→ **Prompt**
The output must match the entries below exactly, with pictures removed.

→ **The input**
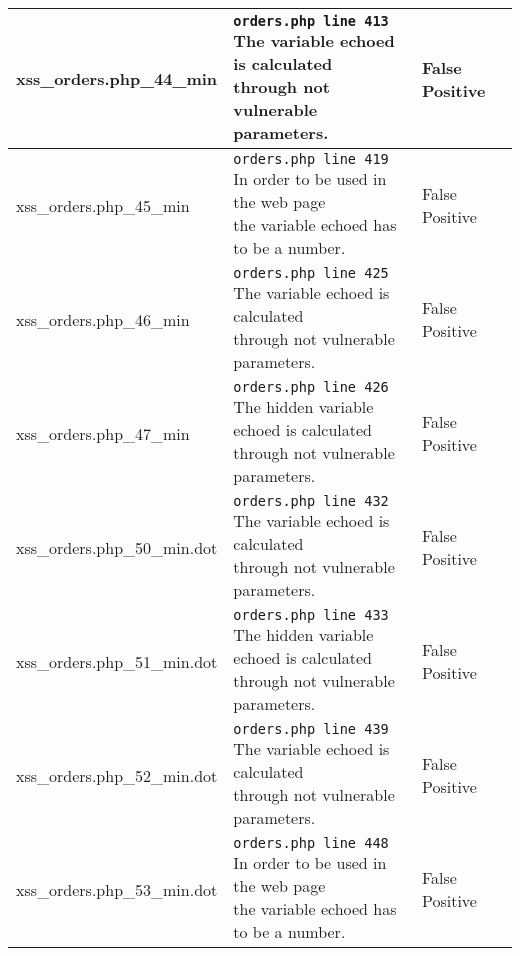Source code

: \documentclass[11pt]{article}
\begin{document}
\begin{longtable}[H]{| p{} | p{} | p{} |}
	 	\hline
	  	xss\_orders.php\_44\_min 	
	  	& \makecell{ \texttt{orders.php line 413} \\
				The variable echoed is calculated \\
				through not vulnerable parameters.} 
	 	& False Positive \\


	 	\hline
	  	xss\_orders.php\_45\_min 	
	  	& \makecell{ \texttt{orders.php line 419} \\
				 In order to be used in the web page\\
				 the variable echoed has to be a number.}  
	 	& False Positive \\


	 	\hline
	  	xss\_orders.php\_46\_min 	
	  	& \makecell{ \texttt{orders.php line 425} \\
				 The variable echoed is calculated \\
				through not vulnerable parameters.}  
	 	& False Positive \\


	 	\hline
	  	xss\_orders.php\_47\_min	
	  	& \makecell{ \texttt{orders.php line 426} \\
				 The hidden variable echoed is calculated \\
				through not vulnerable parameters.}  
	 	& False Positive \\


	 	\hline
	  	xss\_orders.php\_50\_min.dot 	
	  	& \makecell{ \texttt{orders.php line 432} \\
				The variable echoed is calculated \\
				through not vulnerable parameters.}    
	 	& False Positive \\


	 	\hline
	  	xss\_orders.php\_51\_min.dot 	
	  	& \makecell{ \texttt{orders.php line 433} \\
				The hidden variable echoed is calculated \\
				through not vulnerable parameters.}    
	 	& False Positive \\

	 	\hline
	  	xss\_orders.php\_52\_min.dot 	
	  	& \makecell{ \texttt{orders.php line 439} \\
				The variable echoed is calculated \\
				through not vulnerable parameters.}    
	 	& False Positive \\

	 	\hline
	  	xss\_orders.php\_53\_min.dot 	
	  	& \makecell{ \texttt{orders.php line 448} \\
				In order to be used in the web page\\
				 the variable echoed has to be a number.}      
	 	& False Positive \\


\end{longtable}
\end{document}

→ **Result for this exercise**
Source code

: \documentclass[11pt]{article}
\begin{document}
\begin{longtable}[H]{| p{} | p{} | p{} |}
	 	\hline
	  	xss\_orders.php\_44\_min 	
	  	& \makecell{ \texttt{orders.php line 413} \\
				The variable echoed is calculated \\
				through not vulnerable parameters.} 
	 	& False Positive \\


	 	\hline
	  	xss\_orders.php\_45\_min 	
	  	& \makecell{ \texttt{orders.php line 419} \\
				 In order to be used in the web page\\
				 the variable echoed has to be a number.}  
	 	& False Positive \\


	 	\hline
	  	xss\_orders.php\_46\_min 	
	  	& \makecell{ \texttt{orders.php line 425} \\
				 The variable echoed is calculated \\
				through not vulnerable parameters.}  
	 	& False Positive \\


	 	\hline
	  	xss\_orders.php\_47\_min	
	  	& \makecell{ \texttt{orders.php line 426} \\
				 The hidden variable echoed is calculated \\
				through not vulnerable parameters.}  
	 	& False Positive \\


	 	\hline
	  	xss\_orders.php\_50\_min.dot 	
	  	& \makecell{ \texttt{orders.php line 432} \\
				The variable echoed is calculated \\
				through not vulnerable parameters.}    
	 	& False Positive \\


	 	\hline
	  	xss\_orders.php\_51\_min.dot 	
	  	& \makecell{ \texttt{orders.php line 433} \\
				The hidden variable echoed is calculated \\
				through not vulnerable parameters.}    
	 	& False Positive \\

	 	\hline
	  	xss\_orders.php\_52\_min.dot 	
	  	& \makecell{ \texttt{orders.php line 439} \\
				The variable echoed is calculated \\
				through not vulnerable parameters.}    
	 	& False Positive \\

	 	\hline
	  	xss\_orders.php\_53\_min.dot 	
	  	& \makecell{ \texttt{orders.php line 448} \\
				In order to be used in the web page\\
				 the variable echoed has to be a number.}      
	 	& False Positive \\


\end{longtable}
\end{document}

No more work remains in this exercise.